Aim of the exercise: An exact copy of each line below is needed, with no images in it.
[[ Input open ]]
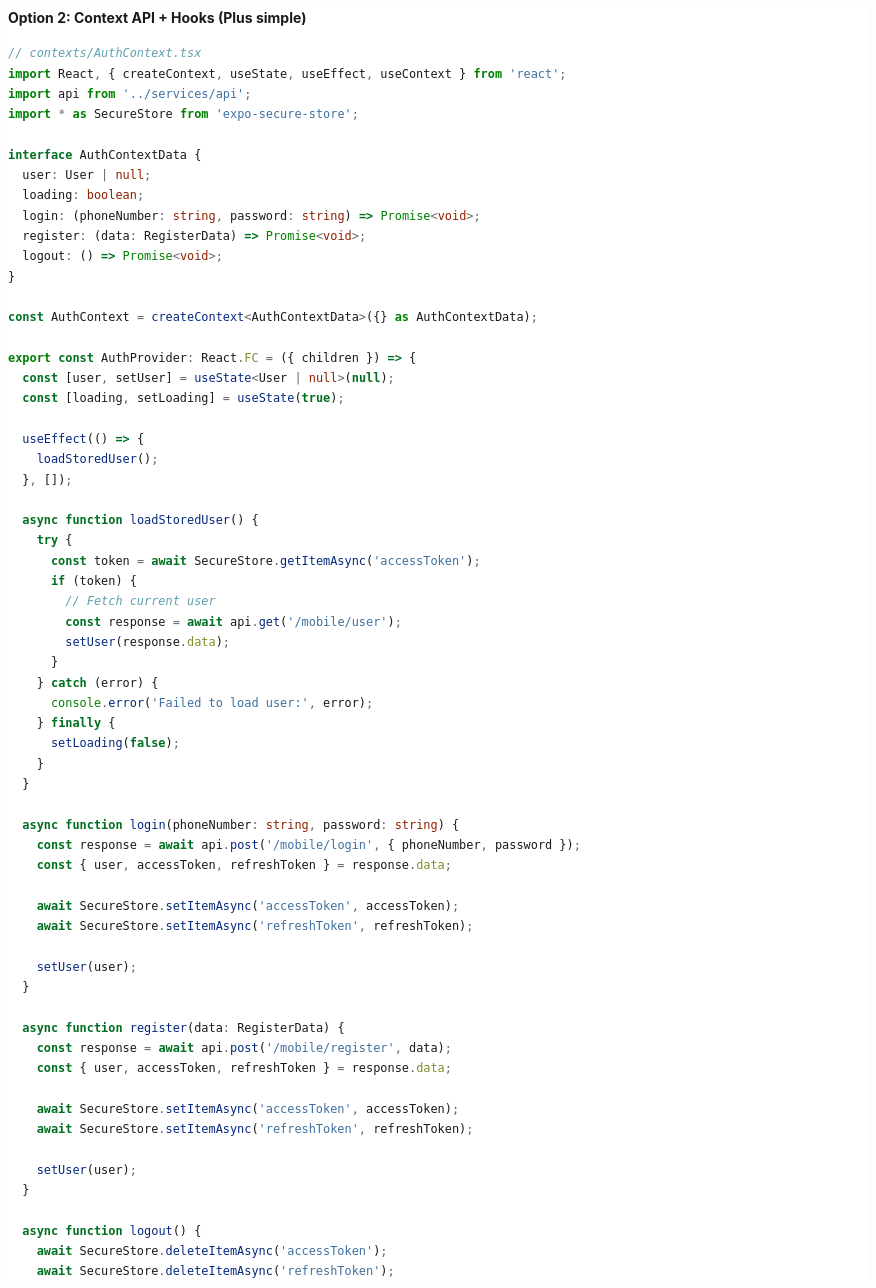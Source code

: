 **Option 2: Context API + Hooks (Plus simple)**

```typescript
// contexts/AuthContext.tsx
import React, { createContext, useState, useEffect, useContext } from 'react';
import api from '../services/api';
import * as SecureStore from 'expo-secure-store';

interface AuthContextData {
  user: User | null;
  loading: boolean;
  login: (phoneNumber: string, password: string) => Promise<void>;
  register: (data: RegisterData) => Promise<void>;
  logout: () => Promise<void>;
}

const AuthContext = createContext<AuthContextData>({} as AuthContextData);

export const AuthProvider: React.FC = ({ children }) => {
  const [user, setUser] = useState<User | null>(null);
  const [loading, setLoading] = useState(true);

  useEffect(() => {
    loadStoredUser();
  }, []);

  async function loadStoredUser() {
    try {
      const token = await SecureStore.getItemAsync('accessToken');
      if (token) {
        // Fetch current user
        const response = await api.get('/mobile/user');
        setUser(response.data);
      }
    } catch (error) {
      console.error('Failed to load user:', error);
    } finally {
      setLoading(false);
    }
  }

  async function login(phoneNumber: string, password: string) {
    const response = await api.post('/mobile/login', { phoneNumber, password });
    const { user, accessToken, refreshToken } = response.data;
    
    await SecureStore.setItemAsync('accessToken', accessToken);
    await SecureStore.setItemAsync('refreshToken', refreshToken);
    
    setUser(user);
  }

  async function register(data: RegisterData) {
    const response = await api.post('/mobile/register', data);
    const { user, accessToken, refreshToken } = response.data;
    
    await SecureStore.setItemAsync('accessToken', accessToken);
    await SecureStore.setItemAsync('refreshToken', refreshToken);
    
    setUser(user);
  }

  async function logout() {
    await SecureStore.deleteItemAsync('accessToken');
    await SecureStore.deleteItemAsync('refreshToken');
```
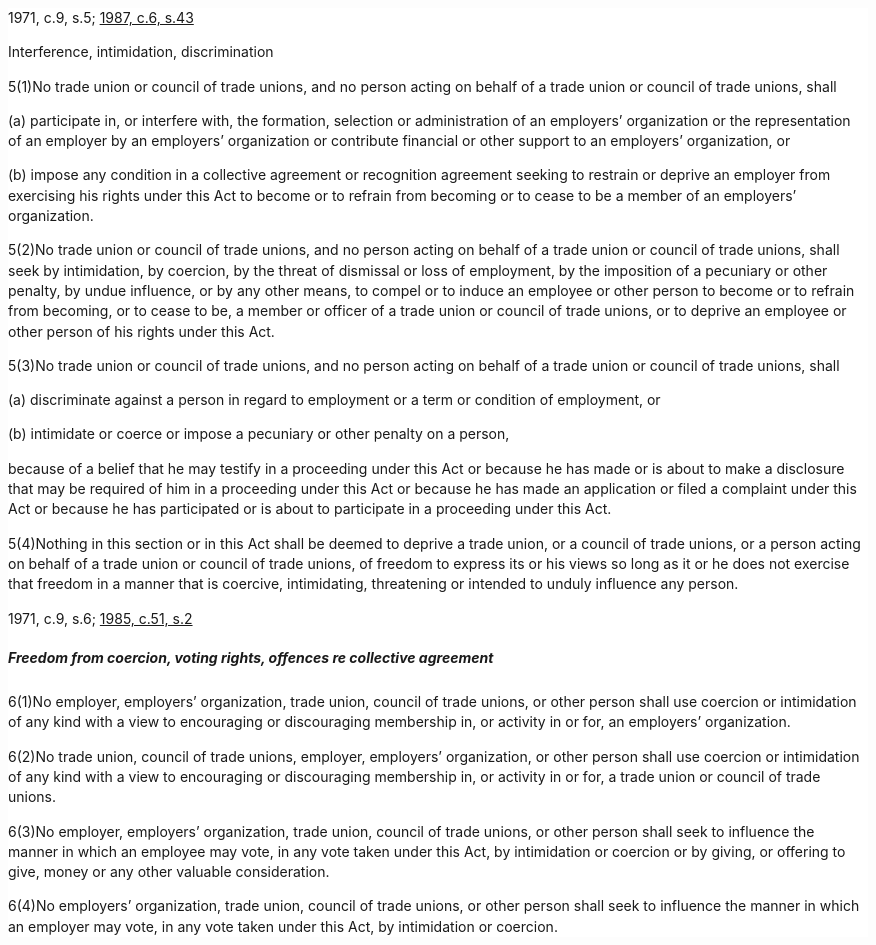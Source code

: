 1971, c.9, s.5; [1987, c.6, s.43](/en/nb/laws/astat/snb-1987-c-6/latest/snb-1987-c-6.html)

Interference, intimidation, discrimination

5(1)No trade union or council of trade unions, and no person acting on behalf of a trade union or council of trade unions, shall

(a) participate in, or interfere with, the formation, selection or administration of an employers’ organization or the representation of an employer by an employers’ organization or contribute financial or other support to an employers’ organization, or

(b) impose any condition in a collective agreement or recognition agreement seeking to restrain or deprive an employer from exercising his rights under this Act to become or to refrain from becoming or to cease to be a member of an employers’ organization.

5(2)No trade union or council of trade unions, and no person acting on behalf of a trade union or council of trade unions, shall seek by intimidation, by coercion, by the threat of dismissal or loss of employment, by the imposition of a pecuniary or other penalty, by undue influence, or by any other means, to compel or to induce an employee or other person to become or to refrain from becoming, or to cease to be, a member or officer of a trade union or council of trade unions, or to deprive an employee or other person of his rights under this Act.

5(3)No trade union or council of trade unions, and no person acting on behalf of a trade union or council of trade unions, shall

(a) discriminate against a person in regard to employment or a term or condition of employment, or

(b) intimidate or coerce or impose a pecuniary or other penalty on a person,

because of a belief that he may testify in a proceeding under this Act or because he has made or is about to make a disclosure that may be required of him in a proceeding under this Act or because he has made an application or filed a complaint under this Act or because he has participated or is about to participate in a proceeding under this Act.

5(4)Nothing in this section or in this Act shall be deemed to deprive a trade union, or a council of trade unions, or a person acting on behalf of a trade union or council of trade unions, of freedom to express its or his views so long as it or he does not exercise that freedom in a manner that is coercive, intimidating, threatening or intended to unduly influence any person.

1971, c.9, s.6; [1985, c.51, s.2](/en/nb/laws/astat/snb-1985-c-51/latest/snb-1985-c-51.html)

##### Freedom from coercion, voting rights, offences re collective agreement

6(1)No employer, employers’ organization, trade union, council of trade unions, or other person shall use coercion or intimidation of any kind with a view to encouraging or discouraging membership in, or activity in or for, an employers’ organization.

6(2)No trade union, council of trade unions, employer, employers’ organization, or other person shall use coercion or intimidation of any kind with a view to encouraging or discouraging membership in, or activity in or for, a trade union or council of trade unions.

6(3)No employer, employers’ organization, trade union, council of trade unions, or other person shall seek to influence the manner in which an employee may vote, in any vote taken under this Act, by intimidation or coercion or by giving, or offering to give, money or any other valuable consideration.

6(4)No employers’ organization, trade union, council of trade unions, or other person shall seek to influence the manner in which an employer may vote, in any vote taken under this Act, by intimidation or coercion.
[[ Input closed ]]
Answer box:
Source code

: **Option 2: Context API + Hooks (Plus simple)**

```typescript
// contexts/AuthContext.tsx
import React, { createContext, useState, useEffect, useContext } from 'react';
import api from '../services/api';
import * as SecureStore from 'expo-secure-store';

interface AuthContextData {
  user: User | null;
  loading: boolean;
  login: (phoneNumber: string, password: string) => Promise<void>;
  register: (data: RegisterData) => Promise<void>;
  logout: () => Promise<void>;
}

const AuthContext = createContext<AuthContextData>({} as AuthContextData);

export const AuthProvider: React.FC = ({ children }) => {
  const [user, setUser] = useState<User | null>(null);
  const [loading, setLoading] = useState(true);

  useEffect(() => {
    loadStoredUser();
  }, []);

  async function loadStoredUser() {
    try {
      const token = await SecureStore.getItemAsync('accessToken');
      if (token) {
        // Fetch current user
        const response = await api.get('/mobile/user');
        setUser(response.data);
      }
    } catch (error) {
      console.error('Failed to load user:', error);
    } finally {
      setLoading(false);
    }
  }

  async function login(phoneNumber: string, password: string) {
    const response = await api.post('/mobile/login', { phoneNumber, password });
    const { user, accessToken, refreshToken } = response.data;
    
    await SecureStore.setItemAsync('accessToken', accessToken);
    await SecureStore.setItemAsync('refreshToken', refreshToken);
    
    setUser(user);
  }

  async function register(data: RegisterData) {
    const response = await api.post('/mobile/register', data);
    const { user, accessToken, refreshToken } = response.data;
    
    await SecureStore.setItemAsync('accessToken', accessToken);
    await SecureStore.setItemAsync('refreshToken', refreshToken);
    
    setUser(user);
  }

  async function logout() {
    await SecureStore.deleteItemAsync('accessToken');
    await SecureStore.deleteItemAsync('refreshToken');
```
Source code

: 1971, c.9, s.5; [1987, c.6, s.43](/en/nb/laws/astat/snb-1987-c-6/latest/snb-1987-c-6.html)

Interference, intimidation, discrimination

5(1)No trade union or council of trade unions, and no person acting on behalf of a trade union or council of trade unions, shall

(a) participate in, or interfere with, the formation, selection or administration of an employers’ organization or the representation of an employer by an employers’ organization or contribute financial or other support to an employers’ organization, or

(b) impose any condition in a collective agreement or recognition agreement seeking to restrain or deprive an employer from exercising his rights under this Act to become or to refrain from becoming or to cease to be a member of an employers’ organization.

5(2)No trade union or council of trade unions, and no person acting on behalf of a trade union or council of trade unions, shall seek by intimidation, by coercion, by the threat of dismissal or loss of employment, by the imposition of a pecuniary or other penalty, by undue influence, or by any other means, to compel or to induce an employee or other person to become or to refrain from becoming, or to cease to be, a member or officer of a trade union or council of trade unions, or to deprive an employee or other person of his rights under this Act.

5(3)No trade union or council of trade unions, and no person acting on behalf of a trade union or council of trade unions, shall

(a) discriminate against a person in regard to employment or a term or condition of employment, or

(b) intimidate or coerce or impose a pecuniary or other penalty on a person,

because of a belief that he may testify in a proceeding under this Act or because he has made or is about to make a disclosure that may be required of him in a proceeding under this Act or because he has made an application or filed a complaint under this Act or because he has participated or is about to participate in a proceeding under this Act.

5(4)Nothing in this section or in this Act shall be deemed to deprive a trade union, or a council of trade unions, or a person acting on behalf of a trade union or council of trade unions, of freedom to express its or his views so long as it or he does not exercise that freedom in a manner that is coercive, intimidating, threatening or intended to unduly influence any person.

1971, c.9, s.6; [1985, c.51, s.2](/en/nb/laws/astat/snb-1985-c-51/latest/snb-1985-c-51.html)

##### Freedom from coercion, voting rights, offences re collective agreement

6(1)No employer, employers’ organization, trade union, council of trade unions, or other person shall use coercion or intimidation of any kind with a view to encouraging or discouraging membership in, or activity in or for, an employers’ organization.

6(2)No trade union, council of trade unions, employer, employers’ organization, or other person shall use coercion or intimidation of any kind with a view to encouraging or discouraging membership in, or activity in or for, a trade union or council of trade unions.

6(3)No employer, employers’ organization, trade union, council of trade unions, or other person shall seek to influence the manner in which an employee may vote, in any vote taken under this Act, by intimidation or coercion or by giving, or offering to give, money or any other valuable consideration.

6(4)No employers’ organization, trade union, council of trade unions, or other person shall seek to influence the manner in which an employer may vote, in any vote taken under this Act, by intimidation or coercion.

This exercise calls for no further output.